Contents

Dive into K8s: Hand-Rolling CNI with Kind, From CrashLoop to VXLAN Packet Capture

This weekend, I built a “networkless” cluster from scratch on Manjaro using kind, manually debugged missing kernel modules and CNI plugins, and finally witnessed the VXLAN encapsulation process with tcpdump. This post documents the entire journey.

In the cloud-native world, CNI (Container Network Interface) is often a blind spot for developers. We’re used to kubectl apply -f flannel.yaml for one-click setup, rarely exploring what’s happening underneath.
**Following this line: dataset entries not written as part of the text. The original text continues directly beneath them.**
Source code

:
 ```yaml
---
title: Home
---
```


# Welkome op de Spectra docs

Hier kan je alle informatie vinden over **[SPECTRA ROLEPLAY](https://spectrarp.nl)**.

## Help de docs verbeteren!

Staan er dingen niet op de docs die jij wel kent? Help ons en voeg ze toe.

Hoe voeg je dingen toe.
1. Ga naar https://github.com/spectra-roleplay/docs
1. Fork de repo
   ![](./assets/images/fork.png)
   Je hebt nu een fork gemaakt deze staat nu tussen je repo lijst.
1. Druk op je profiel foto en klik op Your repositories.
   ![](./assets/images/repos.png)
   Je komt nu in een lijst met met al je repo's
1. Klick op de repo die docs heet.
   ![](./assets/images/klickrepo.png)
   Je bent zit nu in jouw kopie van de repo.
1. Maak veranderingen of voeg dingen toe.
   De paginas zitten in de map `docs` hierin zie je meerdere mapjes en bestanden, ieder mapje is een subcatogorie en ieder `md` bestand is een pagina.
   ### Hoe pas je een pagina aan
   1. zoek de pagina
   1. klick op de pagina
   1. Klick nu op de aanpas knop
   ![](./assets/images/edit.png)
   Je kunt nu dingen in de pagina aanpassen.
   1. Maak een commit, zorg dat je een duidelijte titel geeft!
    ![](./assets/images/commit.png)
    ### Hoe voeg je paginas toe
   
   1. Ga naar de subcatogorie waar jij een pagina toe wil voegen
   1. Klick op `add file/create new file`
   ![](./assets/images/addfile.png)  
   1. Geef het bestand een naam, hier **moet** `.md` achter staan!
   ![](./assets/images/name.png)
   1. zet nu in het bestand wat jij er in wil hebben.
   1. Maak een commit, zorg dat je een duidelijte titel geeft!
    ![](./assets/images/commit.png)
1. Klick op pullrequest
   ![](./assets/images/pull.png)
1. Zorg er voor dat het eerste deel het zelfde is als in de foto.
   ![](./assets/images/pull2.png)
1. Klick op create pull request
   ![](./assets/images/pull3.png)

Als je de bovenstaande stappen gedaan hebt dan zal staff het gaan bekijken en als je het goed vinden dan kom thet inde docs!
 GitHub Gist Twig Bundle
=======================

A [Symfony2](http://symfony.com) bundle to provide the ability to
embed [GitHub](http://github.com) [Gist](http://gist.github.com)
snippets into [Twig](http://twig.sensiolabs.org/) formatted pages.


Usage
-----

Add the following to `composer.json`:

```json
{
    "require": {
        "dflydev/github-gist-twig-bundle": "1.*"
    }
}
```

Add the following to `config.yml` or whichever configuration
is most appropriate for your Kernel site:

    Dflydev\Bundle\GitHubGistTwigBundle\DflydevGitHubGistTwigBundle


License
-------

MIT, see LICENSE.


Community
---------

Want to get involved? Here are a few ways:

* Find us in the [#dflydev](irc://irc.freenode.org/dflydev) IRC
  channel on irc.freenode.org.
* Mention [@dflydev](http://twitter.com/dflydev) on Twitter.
Especially for engineers pivoting to AI Infra, high-performance networking is the lifeblood of distributed training. If you don’t even know where the Overlay network overhead comes from, you can’t begin to think about RDMA or eBPF optimizations.

1. Environment Setup: Manufacturing the “Crime Scene”

To gain deep understanding, I didn’t use default configuration. Instead, I forcibly disabled Kind’s default CNI, simulating a “bare” cluster with only skeleton, no nerves.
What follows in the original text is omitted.